DATA SHOWN:
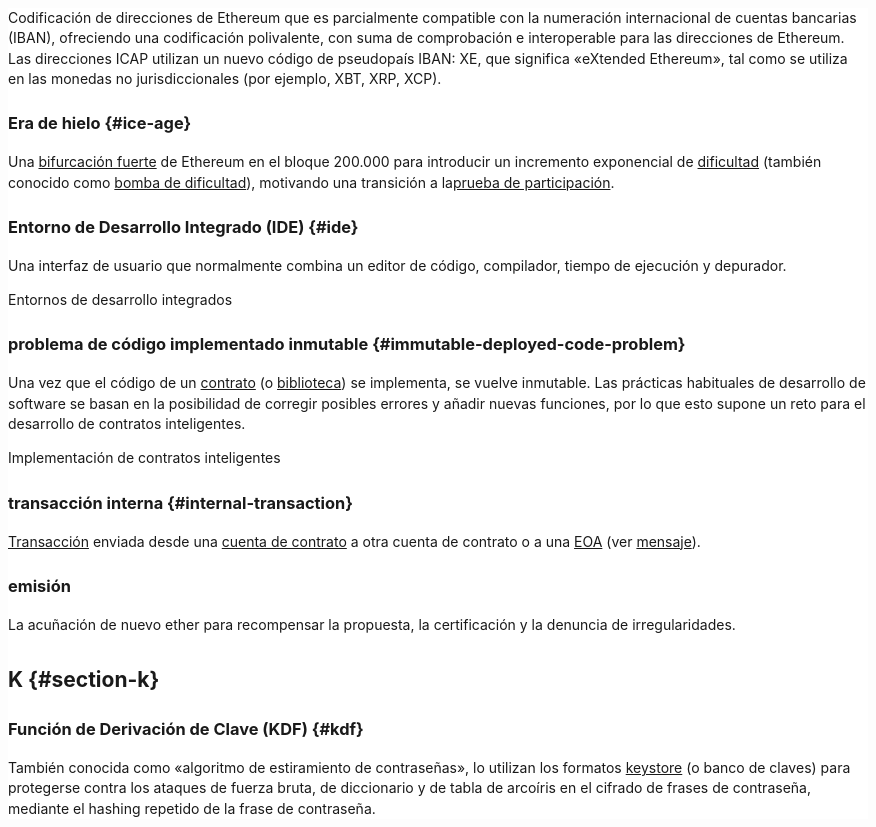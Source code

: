 Codificación de direcciones de Ethereum que es parcialmente compatible con la numeración internacional de cuentas bancarias (IBAN), ofreciendo una codificación polivalente, con suma de comprobación e interoperable para las direcciones de Ethereum. Las direcciones ICAP utilizan un nuevo código de pseudopaís IBAN: XE, que significa «eXtended Ethereum», tal como se utiliza en las monedas no jurisdiccionales (por ejemplo, XBT, XRP, XCP).

### Era de hielo {#ice-age}

Una [bifurcación fuerte](#hard-fork) de Ethereum en el bloque 200.000 para introducir un incremento exponencial de [dificultad](#difficulty) (también conocido como [bomba de dificultad](#difficulty-bomb)), motivando una transición a la[prueba de participación](#pos).

### Entorno de Desarrollo Integrado (IDE) {#ide}

Una interfaz de usuario que normalmente combina un editor de código, compilador, tiempo de ejecución y depurador.

<DocLink to="/developers/docs/ides/">
  Entornos de desarrollo integrados
</DocLink>

### problema de código implementado inmutable {#immutable-deployed-code-problem}

Una vez que el código de un [contrato](#smart-contract) (o [biblioteca](#library)) se implementa, se vuelve inmutable. Las prácticas habituales de desarrollo de software se basan en la posibilidad de corregir posibles errores y añadir nuevas funciones, por lo que esto supone un reto para el desarrollo de contratos inteligentes.

<DocLink to="/developers/docs/smart-contracts/deploying/">
  Implementación de contratos inteligentes
</DocLink>

### transacción interna {#internal-transaction}

[Transacción](#transaction) enviada desde una [cuenta de contrato](#contract-account) a otra cuenta de contrato o a una [EOA](#eoa) (ver [mensaje](#message)).

<Divider />

### emisión

La acuñación de nuevo ether para recompensar la propuesta, la certificación y la denuncia de irregularidades.

## K {#section-k}

### Función de Derivación de Clave (KDF) {#kdf}

También conocida como «algoritmo de estiramiento de contraseñas», lo utilizan los formatos [keystore](#keystore-file) (o banco de claves) para protegerse contra los ataques de fuerza bruta, de diccionario y de tabla de arcoíris en el cifrado de frases de contraseña, mediante el hashing repetido de la frase de contraseña.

GOAL OF THE EXERCISE: The line containing "### problema de" and each line after it through the end of the listing above must be printed exactly, with nothing added.

PROBLEM SOLUTION:
### problema de código implementado inmutable {#immutable-deployed-code-problem}

Una vez que el código de un [contrato](#smart-contract) (o [biblioteca](#library)) se implementa, se vuelve inmutable. Las prácticas habituales de desarrollo de software se basan en la posibilidad de corregir posibles errores y añadir nuevas funciones, por lo que esto supone un reto para el desarrollo de contratos inteligentes.

<DocLink to="/developers/docs/smart-contracts/deploying/">
  Implementación de contratos inteligentes
</DocLink>

### transacción interna {#internal-transaction}

[Transacción](#transaction) enviada desde una [cuenta de contrato](#contract-account) a otra cuenta de contrato o a una [EOA](#eoa) (ver [mensaje](#message)).

<Divider />

### emisión

La acuñación de nuevo ether para recompensar la propuesta, la certificación y la denuncia de irregularidades.

## K {#section-k}

### Función de Derivación de Clave (KDF) {#kdf}

También conocida como «algoritmo de estiramiento de contraseñas», lo utilizan los formatos [keystore](#keystore-file) (o banco de claves) para protegerse contra los ataques de fuerza bruta, de diccionario y de tabla de arcoíris en el cifrado de frases de contraseña, mediante el hashing repetido de la frase de contraseña.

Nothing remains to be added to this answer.